電気を通さない陶磁器などで作られている。
そういえば、いつのころからだろう。
碍子が気になり始めたのは。
碍子は、街歩きをしていれば簡単に見つけられる。
頭上に張り巡らされた電線をたどっていけば、たいがい見つかる。
碍子は、遠目には「マシュマロ(もしくは大福)に電線が食い込んでいる」ように見える。

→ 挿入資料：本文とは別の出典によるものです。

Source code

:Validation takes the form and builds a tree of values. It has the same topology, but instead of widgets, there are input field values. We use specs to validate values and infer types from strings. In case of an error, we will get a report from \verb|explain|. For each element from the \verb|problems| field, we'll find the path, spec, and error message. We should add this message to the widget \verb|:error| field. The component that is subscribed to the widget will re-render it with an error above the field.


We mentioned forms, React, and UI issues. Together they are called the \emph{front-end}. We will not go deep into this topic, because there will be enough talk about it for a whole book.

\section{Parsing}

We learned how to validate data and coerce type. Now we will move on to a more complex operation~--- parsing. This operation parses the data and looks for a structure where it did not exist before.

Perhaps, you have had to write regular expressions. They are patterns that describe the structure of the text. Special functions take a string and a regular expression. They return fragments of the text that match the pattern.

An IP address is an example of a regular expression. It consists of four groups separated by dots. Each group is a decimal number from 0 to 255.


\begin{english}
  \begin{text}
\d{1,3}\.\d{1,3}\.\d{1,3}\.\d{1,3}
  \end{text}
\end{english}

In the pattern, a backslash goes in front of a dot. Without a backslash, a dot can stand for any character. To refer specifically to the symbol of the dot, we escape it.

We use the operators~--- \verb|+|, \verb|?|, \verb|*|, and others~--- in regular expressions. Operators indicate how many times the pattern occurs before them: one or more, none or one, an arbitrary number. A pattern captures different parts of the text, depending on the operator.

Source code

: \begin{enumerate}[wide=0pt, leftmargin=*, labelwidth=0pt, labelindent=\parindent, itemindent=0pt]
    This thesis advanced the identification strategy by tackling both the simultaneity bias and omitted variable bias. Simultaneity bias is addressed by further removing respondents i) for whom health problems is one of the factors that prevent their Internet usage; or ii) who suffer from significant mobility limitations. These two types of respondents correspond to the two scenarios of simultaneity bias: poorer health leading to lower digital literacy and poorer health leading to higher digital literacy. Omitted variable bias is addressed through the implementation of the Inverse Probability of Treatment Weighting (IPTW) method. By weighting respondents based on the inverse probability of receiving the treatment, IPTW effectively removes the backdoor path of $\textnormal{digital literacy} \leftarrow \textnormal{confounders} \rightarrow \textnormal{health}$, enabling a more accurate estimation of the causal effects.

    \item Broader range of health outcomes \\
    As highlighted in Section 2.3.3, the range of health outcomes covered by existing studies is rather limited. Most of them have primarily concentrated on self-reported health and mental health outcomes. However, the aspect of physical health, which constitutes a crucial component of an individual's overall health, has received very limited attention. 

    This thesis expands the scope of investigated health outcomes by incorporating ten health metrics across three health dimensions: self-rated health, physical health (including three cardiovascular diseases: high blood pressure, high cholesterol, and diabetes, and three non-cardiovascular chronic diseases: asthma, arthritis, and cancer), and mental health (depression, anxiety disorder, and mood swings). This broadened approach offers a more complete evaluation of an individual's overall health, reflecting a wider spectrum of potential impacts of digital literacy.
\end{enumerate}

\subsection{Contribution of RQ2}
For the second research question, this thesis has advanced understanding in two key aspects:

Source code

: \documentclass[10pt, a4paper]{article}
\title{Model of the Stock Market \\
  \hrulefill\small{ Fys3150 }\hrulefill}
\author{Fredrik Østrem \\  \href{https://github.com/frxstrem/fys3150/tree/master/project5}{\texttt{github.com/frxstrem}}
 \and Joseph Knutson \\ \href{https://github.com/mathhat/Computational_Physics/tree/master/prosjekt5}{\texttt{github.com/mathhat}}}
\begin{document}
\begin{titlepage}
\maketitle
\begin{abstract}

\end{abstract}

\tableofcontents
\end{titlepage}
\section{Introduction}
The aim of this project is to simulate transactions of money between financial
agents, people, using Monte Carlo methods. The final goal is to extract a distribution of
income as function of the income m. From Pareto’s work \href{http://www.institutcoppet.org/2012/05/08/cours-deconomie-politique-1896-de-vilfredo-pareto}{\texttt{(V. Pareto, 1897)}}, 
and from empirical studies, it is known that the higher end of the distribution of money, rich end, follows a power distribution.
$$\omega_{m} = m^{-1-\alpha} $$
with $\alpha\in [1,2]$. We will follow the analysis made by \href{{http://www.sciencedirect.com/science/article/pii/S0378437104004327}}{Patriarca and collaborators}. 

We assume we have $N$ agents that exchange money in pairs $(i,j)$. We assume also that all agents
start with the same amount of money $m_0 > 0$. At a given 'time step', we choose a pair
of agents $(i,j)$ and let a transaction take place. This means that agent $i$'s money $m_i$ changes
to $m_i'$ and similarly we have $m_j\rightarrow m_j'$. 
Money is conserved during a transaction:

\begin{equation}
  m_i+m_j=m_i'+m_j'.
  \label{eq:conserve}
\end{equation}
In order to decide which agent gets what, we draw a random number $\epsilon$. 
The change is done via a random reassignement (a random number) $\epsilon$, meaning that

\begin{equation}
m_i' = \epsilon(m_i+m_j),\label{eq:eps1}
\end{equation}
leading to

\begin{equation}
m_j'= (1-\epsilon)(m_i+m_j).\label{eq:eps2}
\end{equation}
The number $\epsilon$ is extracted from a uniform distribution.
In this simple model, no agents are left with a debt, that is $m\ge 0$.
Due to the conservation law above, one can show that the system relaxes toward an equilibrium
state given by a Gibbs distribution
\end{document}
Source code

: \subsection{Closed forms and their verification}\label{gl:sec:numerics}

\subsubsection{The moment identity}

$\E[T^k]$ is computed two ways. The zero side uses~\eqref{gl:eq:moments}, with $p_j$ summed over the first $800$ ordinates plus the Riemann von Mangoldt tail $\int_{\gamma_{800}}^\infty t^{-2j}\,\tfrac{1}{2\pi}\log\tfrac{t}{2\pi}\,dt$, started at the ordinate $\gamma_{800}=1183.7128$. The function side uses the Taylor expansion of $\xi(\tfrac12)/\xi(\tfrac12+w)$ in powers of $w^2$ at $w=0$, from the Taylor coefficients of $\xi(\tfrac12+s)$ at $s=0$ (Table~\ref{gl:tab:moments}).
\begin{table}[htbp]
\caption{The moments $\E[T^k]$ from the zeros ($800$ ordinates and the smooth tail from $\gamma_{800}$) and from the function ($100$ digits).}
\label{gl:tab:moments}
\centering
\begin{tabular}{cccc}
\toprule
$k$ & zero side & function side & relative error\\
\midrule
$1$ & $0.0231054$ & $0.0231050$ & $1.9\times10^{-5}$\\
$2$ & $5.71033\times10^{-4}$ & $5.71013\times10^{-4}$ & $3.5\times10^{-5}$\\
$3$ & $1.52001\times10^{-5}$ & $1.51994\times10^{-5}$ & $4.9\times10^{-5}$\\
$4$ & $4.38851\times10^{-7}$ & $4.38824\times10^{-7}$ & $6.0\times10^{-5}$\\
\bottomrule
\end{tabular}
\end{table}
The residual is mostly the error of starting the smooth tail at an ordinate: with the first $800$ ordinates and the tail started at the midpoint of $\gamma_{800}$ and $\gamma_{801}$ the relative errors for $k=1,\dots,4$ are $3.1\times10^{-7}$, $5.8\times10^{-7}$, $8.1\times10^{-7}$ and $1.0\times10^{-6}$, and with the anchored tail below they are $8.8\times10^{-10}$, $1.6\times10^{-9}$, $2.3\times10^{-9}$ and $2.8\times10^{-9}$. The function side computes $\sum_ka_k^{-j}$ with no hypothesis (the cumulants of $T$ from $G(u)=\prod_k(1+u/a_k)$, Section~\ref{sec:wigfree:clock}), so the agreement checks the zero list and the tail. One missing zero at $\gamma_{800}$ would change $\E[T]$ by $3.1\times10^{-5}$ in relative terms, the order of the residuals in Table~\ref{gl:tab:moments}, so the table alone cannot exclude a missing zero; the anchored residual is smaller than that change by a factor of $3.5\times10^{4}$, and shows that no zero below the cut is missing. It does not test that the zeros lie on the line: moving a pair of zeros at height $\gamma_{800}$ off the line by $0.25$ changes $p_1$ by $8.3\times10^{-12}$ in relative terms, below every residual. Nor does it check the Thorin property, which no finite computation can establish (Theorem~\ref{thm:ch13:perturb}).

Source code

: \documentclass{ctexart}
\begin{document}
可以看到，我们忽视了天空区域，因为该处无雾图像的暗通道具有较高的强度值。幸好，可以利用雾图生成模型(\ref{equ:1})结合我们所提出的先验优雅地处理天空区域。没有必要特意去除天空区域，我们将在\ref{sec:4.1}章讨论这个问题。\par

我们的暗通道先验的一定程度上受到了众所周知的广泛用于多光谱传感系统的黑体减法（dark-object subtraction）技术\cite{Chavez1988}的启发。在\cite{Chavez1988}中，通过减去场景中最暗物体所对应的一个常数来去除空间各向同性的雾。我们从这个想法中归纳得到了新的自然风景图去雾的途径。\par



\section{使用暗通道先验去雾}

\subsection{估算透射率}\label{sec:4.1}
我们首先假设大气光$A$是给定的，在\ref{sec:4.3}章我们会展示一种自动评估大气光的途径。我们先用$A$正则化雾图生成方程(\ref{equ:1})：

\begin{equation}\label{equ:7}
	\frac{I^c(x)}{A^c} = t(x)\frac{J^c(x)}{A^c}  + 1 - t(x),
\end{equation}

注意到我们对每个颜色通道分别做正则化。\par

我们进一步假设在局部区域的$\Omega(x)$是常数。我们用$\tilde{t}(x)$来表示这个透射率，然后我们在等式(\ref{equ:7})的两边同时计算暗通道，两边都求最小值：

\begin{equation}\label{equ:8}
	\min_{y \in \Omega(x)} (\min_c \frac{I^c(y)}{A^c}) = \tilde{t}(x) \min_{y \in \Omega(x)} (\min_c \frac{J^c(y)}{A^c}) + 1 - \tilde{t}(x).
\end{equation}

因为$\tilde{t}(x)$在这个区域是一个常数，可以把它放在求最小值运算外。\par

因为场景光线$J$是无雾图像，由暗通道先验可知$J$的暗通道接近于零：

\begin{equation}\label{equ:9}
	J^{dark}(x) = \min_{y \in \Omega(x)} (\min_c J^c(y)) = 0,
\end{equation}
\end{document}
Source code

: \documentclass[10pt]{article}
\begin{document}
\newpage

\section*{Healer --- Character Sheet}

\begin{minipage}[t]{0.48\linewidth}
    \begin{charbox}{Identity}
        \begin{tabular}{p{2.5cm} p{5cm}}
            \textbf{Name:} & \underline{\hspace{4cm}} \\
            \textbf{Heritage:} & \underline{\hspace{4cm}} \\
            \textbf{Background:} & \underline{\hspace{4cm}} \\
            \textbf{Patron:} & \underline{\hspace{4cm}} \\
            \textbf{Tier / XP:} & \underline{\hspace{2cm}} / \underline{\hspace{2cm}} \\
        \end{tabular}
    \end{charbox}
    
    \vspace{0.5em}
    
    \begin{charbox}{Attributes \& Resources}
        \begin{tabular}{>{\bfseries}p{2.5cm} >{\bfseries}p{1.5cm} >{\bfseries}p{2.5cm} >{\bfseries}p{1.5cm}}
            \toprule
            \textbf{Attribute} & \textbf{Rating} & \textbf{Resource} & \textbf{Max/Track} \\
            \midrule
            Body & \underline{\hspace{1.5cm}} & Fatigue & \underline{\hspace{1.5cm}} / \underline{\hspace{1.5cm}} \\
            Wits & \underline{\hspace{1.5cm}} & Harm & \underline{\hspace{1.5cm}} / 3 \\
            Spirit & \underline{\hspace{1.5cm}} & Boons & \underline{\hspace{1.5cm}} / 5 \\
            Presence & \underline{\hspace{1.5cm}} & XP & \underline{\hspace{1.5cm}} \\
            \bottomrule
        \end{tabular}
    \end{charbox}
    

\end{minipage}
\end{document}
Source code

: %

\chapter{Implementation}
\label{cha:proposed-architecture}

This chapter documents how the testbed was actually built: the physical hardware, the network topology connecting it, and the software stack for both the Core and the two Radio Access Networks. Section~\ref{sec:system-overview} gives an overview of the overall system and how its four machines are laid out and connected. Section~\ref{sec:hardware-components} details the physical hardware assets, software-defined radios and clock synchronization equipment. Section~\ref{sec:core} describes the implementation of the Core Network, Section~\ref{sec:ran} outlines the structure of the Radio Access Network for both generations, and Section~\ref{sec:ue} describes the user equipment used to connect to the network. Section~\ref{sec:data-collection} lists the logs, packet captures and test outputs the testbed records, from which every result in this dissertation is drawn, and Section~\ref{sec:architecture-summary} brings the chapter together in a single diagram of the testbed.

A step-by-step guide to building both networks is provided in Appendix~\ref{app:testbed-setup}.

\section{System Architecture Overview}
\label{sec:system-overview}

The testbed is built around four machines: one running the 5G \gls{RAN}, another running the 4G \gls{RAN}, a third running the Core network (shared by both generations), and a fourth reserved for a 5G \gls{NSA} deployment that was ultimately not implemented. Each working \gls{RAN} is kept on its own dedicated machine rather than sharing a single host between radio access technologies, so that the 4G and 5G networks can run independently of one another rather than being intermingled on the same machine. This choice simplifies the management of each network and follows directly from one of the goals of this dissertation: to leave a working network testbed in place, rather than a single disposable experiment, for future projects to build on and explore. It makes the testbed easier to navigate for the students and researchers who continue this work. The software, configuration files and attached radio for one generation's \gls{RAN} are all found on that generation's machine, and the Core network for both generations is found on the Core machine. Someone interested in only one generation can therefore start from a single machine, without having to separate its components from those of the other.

そんなはずないのはわかっているが。それ以外に思いつかない。
電線に付随している碍子は下から見上げるしかないので、どんな様子をしているかがいつまでたってもハッキリしないのだ。
近視なのが悔やまれる。
碍子が目の前に
ユルく気長に碍子を愛でていたある日、Instagramでこんなタグを見つけた。
日本で初めて碍子を製造した香蘭社が開催しているコンテスト。
インテリア碍子という新しいジャンルが期待されている。
ちょっと前にNHKの「ブラタモリ」で紹介されたとかで、碍子が巷で話題になっているらしい。
そこからの、このコンテスト。
応募方法は、香蘭社製の碍子画像に指定タグをつけてInstagramに投稿するだけ。
投稿するには香蘭社の碍子を手に入れなければならぬ。
そうだ!
手に入れることができるのだ。
「碍子の購入はこちら」というボタンがちゃんとある。
ずっと下から見上げているだけだった、あの碍子が!この手に!

買った。
碍子をこの手に
真っ白でツルリとした憧れの碍子は、手に取るとずっしりと重い。
これがあの電線を引っ張っている碍子か‥‥。
長く鑑賞していた対象だけに、実に感慨深い。
私の買った玉碍子は卵よりもふた回りほど大きく、電線を食いこませるための筋が2本入れてある。
だからパソコン周辺に置いておくと、マウスと間違ってうっかり掴んでしまう。
この2本筋が、実にぴったりフィットするのだ。

インスタ映えコンテストに応募した写真。
こうして憧れの碍子を手にしたわけだが、今のところコンテスト応募以外の使い道がない。
愛でやすいよう手元に置いておいたら、1日に何度もマウスと間違えて掴んでしまうに違いない。
それはちょっと忌々しい。
ペーパーウエイトという閑職を与えて、窓際インテリアにするしかないのか。